Exercise instructions :: Could you print the data that follows exactly as given?

Material shown ::
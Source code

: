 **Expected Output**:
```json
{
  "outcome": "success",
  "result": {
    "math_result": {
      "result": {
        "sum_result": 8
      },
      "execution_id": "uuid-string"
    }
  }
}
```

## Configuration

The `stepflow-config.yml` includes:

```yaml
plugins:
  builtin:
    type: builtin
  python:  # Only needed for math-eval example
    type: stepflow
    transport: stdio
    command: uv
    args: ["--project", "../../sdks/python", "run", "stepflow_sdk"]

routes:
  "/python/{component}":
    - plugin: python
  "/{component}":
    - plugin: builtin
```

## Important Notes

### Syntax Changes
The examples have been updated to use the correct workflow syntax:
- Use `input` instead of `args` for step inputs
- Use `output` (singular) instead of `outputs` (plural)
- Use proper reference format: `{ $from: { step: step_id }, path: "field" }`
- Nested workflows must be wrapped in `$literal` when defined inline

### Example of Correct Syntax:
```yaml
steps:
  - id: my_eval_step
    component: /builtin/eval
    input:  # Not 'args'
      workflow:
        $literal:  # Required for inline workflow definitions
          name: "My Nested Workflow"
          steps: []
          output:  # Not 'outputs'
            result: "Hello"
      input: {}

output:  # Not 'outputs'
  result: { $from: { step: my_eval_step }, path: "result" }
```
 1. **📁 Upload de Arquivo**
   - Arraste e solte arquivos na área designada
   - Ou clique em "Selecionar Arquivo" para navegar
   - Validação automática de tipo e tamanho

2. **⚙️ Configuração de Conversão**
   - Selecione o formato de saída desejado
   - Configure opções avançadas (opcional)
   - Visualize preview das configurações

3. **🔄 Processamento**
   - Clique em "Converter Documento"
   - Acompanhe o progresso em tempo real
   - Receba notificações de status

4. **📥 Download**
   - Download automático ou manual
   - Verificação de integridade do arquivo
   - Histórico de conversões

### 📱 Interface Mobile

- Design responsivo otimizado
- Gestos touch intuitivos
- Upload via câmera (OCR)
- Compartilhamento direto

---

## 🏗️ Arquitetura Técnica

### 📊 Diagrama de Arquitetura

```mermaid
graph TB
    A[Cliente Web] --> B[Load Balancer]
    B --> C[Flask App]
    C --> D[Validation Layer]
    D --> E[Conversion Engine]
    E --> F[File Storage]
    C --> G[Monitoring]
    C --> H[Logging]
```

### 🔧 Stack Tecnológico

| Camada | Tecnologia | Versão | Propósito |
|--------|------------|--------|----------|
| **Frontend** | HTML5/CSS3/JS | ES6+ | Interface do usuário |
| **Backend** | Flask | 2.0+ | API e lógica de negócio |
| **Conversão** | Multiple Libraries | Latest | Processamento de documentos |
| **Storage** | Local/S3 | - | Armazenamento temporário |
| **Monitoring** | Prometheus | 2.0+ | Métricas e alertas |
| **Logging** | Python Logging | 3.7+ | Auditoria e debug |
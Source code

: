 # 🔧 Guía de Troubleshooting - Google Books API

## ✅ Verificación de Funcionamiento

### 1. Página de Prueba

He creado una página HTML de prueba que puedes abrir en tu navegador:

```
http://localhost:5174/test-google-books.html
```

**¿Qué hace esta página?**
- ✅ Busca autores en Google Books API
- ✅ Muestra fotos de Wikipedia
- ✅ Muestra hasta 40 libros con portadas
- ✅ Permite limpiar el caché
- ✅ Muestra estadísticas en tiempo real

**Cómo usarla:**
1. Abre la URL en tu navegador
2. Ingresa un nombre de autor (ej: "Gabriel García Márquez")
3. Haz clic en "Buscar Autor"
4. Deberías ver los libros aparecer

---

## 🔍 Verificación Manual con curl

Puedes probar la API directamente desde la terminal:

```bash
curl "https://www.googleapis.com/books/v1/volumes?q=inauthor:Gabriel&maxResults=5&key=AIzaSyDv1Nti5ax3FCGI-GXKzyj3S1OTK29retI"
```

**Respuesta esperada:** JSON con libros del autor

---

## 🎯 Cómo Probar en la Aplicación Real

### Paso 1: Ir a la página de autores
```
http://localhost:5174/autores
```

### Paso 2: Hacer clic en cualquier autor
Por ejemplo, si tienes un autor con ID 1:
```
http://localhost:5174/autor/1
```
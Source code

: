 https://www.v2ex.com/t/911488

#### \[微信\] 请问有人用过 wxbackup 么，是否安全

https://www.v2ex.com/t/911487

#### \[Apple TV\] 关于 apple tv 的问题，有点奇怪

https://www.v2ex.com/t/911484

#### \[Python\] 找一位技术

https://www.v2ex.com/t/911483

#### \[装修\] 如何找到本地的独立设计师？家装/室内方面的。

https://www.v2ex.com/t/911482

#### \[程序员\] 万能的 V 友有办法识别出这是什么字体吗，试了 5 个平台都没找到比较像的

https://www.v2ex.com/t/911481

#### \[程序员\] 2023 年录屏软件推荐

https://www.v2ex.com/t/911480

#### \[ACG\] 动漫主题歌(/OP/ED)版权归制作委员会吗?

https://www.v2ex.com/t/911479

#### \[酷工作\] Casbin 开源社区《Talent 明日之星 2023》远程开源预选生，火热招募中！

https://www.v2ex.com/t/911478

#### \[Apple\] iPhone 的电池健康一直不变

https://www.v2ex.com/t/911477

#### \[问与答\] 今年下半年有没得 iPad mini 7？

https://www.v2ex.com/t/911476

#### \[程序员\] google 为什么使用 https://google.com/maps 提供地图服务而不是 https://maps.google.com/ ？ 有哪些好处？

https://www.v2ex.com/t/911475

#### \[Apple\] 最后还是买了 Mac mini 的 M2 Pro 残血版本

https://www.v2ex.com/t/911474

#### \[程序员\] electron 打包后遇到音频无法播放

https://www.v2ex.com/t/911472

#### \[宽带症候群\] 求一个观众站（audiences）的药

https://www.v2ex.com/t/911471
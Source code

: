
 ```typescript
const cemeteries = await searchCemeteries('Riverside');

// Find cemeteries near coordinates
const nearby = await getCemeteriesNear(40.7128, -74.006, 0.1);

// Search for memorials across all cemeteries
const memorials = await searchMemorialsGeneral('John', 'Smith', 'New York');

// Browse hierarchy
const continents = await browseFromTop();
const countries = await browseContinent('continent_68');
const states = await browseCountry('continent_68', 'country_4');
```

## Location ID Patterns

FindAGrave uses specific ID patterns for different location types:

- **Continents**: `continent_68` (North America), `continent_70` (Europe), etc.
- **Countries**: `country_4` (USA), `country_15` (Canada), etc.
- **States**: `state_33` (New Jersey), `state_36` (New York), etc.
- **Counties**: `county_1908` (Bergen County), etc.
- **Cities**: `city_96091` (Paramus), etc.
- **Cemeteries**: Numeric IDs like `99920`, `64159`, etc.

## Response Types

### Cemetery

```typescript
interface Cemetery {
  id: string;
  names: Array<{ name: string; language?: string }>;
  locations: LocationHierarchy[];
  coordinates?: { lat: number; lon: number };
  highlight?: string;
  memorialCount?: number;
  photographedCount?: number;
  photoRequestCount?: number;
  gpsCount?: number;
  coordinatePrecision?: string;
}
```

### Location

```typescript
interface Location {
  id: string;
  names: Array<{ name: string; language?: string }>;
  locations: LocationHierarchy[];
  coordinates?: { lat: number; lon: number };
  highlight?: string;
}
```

Response below ::
Source code

: **Expected Output**:
```json
{
  "outcome": "success",
  "result": {
    "math_result": {
      "result": {
        "sum_result": 8
      },
      "execution_id": "uuid-string"
    }
  }
}
```

## Configuration

The `stepflow-config.yml` includes:

```yaml
plugins:
  builtin:
    type: builtin
  python:  # Only needed for math-eval example
    type: stepflow
    transport: stdio
    command: uv
    args: ["--project", "../../sdks/python", "run", "stepflow_sdk"]

routes:
  "/python/{component}":
    - plugin: python
  "/{component}":
    - plugin: builtin
```

## Important Notes

### Syntax Changes
The examples have been updated to use the correct workflow syntax:
- Use `input` instead of `args` for step inputs
- Use `output` (singular) instead of `outputs` (plural)
- Use proper reference format: `{ $from: { step: step_id }, path: "field" }`
- Nested workflows must be wrapped in `$literal` when defined inline

### Example of Correct Syntax:
```yaml
steps:
  - id: my_eval_step
    component: /builtin/eval
    input:  # Not 'args'
      workflow:
        $literal:  # Required for inline workflow definitions
          name: "My Nested Workflow"
          steps: []
          output:  # Not 'outputs'
            result: "Hello"
      input: {}

output:  # Not 'outputs'
  result: { $from: { step: my_eval_step }, path: "result" }
```
 1. **📁 Upload de Arquivo**
   - Arraste e solte arquivos na área designada
   - Ou clique em "Selecionar Arquivo" para navegar
   - Validação automática de tipo e tamanho

2. **⚙️ Configuração de Conversão**
   - Selecione o formato de saída desejado
   - Configure opções avançadas (opcional)
   - Visualize preview das configurações

3. **🔄 Processamento**
   - Clique em "Converter Documento"
   - Acompanhe o progresso em tempo real
   - Receba notificações de status

4. **📥 Download**
   - Download automático ou manual
   - Verificação de integridade do arquivo
   - Histórico de conversões

### 📱 Interface Mobile

- Design responsivo otimizado
- Gestos touch intuitivos
- Upload via câmera (OCR)
- Compartilhamento direto

---

## 🏗️ Arquitetura Técnica

### 📊 Diagrama de Arquitetura

```mermaid
graph TB
    A[Cliente Web] --> B[Load Balancer]
    B --> C[Flask App]
    C --> D[Validation Layer]
    D --> E[Conversion Engine]
    E --> F[File Storage]
    C --> G[Monitoring]
    C --> H[Logging]
```

### 🔧 Stack Tecnológico

| Camada | Tecnologia | Versão | Propósito |
|--------|------------|--------|----------|
| **Frontend** | HTML5/CSS3/JS | ES6+ | Interface do usuário |
| **Backend** | Flask | 2.0+ | API e lógica de negócio |
| **Conversão** | Multiple Libraries | Latest | Processamento de documentos |
| **Storage** | Local/S3 | - | Armazenamento temporário |
| **Monitoring** | Prometheus | 2.0+ | Métricas e alertas |
| **Logging** | Python Logging | 3.7+ | Auditoria e debug |
Source code

: # 🔧 Guía de Troubleshooting - Google Books API

## ✅ Verificación de Funcionamiento

### 1. Página de Prueba

He creado una página HTML de prueba que puedes abrir en tu navegador:

```
http://localhost:5174/test-google-books.html
```

**¿Qué hace esta página?**
- ✅ Busca autores en Google Books API
- ✅ Muestra fotos de Wikipedia
- ✅ Muestra hasta 40 libros con portadas
- ✅ Permite limpiar el caché
- ✅ Muestra estadísticas en tiempo real

**Cómo usarla:**
1. Abre la URL en tu navegador
2. Ingresa un nombre de autor (ej: "Gabriel García Márquez")
3. Haz clic en "Buscar Autor"
4. Deberías ver los libros aparecer

---

## 🔍 Verificación Manual con curl

Puedes probar la API directamente desde la terminal:

```bash
curl "https://www.googleapis.com/books/v1/volumes?q=inauthor:Gabriel&maxResults=5&key=AIzaSyDv1Nti5ax3FCGI-GXKzyj3S1OTK29retI"
```

**Respuesta esperada:** JSON con libros del autor

---

## 🎯 Cómo Probar en la Aplicación Real

### Paso 1: Ir a la página de autores
```
http://localhost:5174/autores
```

### Paso 2: Hacer clic en cualquier autor
Por ejemplo, si tienes un autor con ID 1:
```
http://localhost:5174/autor/1
```
Source code

: https://www.v2ex.com/t/911488

#### \[微信\] 请问有人用过 wxbackup 么，是否安全

https://www.v2ex.com/t/911487

#### \[Apple TV\] 关于 apple tv 的问题，有点奇怪

https://www.v2ex.com/t/911484

#### \[Python\] 找一位技术

https://www.v2ex.com/t/911483

#### \[装修\] 如何找到本地的独立设计师？家装/室内方面的。

https://www.v2ex.com/t/911482

#### \[程序员\] 万能的 V 友有办法识别出这是什么字体吗，试了 5 个平台都没找到比较像的

https://www.v2ex.com/t/911481

#### \[程序员\] 2023 年录屏软件推荐

https://www.v2ex.com/t/911480

#### \[ACG\] 动漫主题歌(/OP/ED)版权归制作委员会吗?

https://www.v2ex.com/t/911479

#### \[酷工作\] Casbin 开源社区《Talent 明日之星 2023》远程开源预选生，火热招募中！

https://www.v2ex.com/t/911478

#### \[Apple\] iPhone 的电池健康一直不变

https://www.v2ex.com/t/911477

#### \[问与答\] 今年下半年有没得 iPad mini 7？

https://www.v2ex.com/t/911476

#### \[程序员\] google 为什么使用 https://google.com/maps 提供地图服务而不是 https://maps.google.com/ ？ 有哪些好处？

https://www.v2ex.com/t/911475

#### \[Apple\] 最后还是买了 Mac mini 的 M2 Pro 残血版本

https://www.v2ex.com/t/911474

#### \[程序员\] electron 打包后遇到音频无法播放

https://www.v2ex.com/t/911472

#### \[宽带症候群\] 求一个观众站（audiences）的药

https://www.v2ex.com/t/911471
Source code

:
 ```typescript
const cemeteries = await searchCemeteries('Riverside');

// Find cemeteries near coordinates
const nearby = await getCemeteriesNear(40.7128, -74.006, 0.1);

// Search for memorials across all cemeteries
const memorials = await searchMemorialsGeneral('John', 'Smith', 'New York');

// Browse hierarchy
const continents = await browseFromTop();
const countries = await browseContinent('continent_68');
const states = await browseCountry('continent_68', 'country_4');
```

## Location ID Patterns

FindAGrave uses specific ID patterns for different location types:

- **Continents**: `continent_68` (North America), `continent_70` (Europe), etc.
- **Countries**: `country_4` (USA), `country_15` (Canada), etc.
- **States**: `state_33` (New Jersey), `state_36` (New York), etc.
- **Counties**: `county_1908` (Bergen County), etc.
- **Cities**: `city_96091` (Paramus), etc.
- **Cemeteries**: Numeric IDs like `99920`, `64159`, etc.

## Response Types

### Cemetery

```typescript
interface Cemetery {
  id: string;
  names: Array<{ name: string; language?: string }>;
  locations: LocationHierarchy[];
  coordinates?: { lat: number; lon: number };
  highlight?: string;
  memorialCount?: number;
  photographedCount?: number;
  photoRequestCount?: number;
  gpsCount?: number;
  coordinatePrecision?: string;
}
```

### Location

```typescript
interface Location {
  id: string;
  names: Array<{ name: string; language?: string }>;
  locations: LocationHierarchy[];
  coordinates?: { lat: number; lon: number };
  highlight?: string;
}
```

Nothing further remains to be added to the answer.